#### Given information:
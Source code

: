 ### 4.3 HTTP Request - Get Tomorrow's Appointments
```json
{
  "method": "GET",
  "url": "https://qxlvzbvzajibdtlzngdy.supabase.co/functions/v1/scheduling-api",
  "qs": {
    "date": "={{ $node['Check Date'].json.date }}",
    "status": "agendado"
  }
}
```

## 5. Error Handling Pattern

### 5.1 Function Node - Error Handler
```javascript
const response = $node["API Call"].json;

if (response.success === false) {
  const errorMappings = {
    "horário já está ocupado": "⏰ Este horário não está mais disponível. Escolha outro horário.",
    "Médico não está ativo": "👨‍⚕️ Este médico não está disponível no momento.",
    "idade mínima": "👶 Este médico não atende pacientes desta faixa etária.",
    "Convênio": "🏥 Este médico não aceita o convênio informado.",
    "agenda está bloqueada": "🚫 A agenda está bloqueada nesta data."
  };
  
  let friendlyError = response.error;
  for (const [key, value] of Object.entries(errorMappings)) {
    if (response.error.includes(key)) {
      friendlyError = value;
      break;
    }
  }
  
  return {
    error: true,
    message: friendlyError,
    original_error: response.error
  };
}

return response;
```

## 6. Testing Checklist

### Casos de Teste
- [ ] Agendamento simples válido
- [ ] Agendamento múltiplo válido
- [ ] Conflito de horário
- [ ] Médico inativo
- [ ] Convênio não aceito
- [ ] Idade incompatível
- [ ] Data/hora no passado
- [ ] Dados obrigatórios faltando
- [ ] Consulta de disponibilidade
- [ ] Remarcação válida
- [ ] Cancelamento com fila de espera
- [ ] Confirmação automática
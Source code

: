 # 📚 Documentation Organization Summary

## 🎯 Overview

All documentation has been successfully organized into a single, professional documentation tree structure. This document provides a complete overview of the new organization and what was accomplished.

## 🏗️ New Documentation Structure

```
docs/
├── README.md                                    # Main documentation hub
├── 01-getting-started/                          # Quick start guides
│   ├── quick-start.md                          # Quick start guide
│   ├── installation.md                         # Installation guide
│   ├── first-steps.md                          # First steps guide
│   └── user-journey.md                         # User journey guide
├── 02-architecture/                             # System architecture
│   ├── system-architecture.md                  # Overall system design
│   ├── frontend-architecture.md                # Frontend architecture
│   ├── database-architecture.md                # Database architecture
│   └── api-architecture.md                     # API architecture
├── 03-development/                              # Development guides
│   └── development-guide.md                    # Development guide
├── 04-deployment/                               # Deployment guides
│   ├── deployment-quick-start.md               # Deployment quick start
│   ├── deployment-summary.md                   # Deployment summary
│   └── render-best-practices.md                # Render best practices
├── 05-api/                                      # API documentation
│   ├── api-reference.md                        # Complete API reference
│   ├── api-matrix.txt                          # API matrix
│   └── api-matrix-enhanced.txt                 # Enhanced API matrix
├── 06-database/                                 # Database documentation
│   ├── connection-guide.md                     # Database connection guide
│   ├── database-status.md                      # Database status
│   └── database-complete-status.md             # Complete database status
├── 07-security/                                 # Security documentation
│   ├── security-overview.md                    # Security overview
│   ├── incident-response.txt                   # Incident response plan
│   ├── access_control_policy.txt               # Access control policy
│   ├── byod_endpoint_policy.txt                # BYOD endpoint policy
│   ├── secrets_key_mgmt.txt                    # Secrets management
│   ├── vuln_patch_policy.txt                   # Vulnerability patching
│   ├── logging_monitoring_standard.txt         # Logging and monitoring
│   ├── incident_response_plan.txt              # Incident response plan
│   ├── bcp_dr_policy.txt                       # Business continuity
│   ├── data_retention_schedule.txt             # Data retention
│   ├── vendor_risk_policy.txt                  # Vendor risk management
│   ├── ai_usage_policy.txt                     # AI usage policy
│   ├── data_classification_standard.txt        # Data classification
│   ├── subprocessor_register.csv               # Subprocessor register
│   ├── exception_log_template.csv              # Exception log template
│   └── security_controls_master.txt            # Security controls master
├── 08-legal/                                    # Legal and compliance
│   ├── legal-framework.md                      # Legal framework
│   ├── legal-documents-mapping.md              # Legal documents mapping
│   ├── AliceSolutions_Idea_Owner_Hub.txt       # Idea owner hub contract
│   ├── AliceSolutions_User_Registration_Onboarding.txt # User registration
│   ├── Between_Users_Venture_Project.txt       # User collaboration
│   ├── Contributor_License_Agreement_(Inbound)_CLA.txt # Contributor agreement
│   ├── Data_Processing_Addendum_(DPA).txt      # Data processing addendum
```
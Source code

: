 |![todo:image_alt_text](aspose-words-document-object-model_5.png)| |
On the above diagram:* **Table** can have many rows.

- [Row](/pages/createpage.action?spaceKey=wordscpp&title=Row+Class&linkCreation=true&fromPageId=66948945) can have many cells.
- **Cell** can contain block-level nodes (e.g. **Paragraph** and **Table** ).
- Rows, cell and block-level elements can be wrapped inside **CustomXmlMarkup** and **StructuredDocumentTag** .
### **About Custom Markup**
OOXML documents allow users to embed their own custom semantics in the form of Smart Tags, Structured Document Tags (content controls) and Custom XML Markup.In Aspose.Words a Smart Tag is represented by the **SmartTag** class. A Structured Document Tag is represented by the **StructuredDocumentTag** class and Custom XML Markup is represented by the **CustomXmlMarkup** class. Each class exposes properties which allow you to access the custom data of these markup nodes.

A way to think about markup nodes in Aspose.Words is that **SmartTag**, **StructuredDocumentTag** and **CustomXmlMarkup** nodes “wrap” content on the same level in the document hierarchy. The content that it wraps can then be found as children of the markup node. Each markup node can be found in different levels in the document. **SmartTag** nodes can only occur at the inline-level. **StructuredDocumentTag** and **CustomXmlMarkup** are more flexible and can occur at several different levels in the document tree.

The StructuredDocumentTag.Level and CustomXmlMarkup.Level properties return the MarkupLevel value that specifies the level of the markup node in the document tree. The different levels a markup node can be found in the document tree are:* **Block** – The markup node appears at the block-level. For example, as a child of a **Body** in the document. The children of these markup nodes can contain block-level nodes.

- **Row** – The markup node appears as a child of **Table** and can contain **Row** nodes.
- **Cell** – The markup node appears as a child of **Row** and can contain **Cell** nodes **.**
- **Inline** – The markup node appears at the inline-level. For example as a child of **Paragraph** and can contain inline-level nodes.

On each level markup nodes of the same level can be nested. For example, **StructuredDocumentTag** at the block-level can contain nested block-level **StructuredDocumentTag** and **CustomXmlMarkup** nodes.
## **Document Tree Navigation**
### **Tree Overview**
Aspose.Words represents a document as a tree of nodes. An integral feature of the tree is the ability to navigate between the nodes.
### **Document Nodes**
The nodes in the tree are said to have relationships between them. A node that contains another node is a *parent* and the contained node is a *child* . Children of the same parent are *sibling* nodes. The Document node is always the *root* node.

#### Work instruction:
Where a line of the data includes the string "deployment", list that line.

#### Expected answer:
├── 04-deployment/                               # Deployment guides
│   ├── deployment-quick-start.md               # Deployment quick start
│   ├── deployment-summary.md                   # Deployment summary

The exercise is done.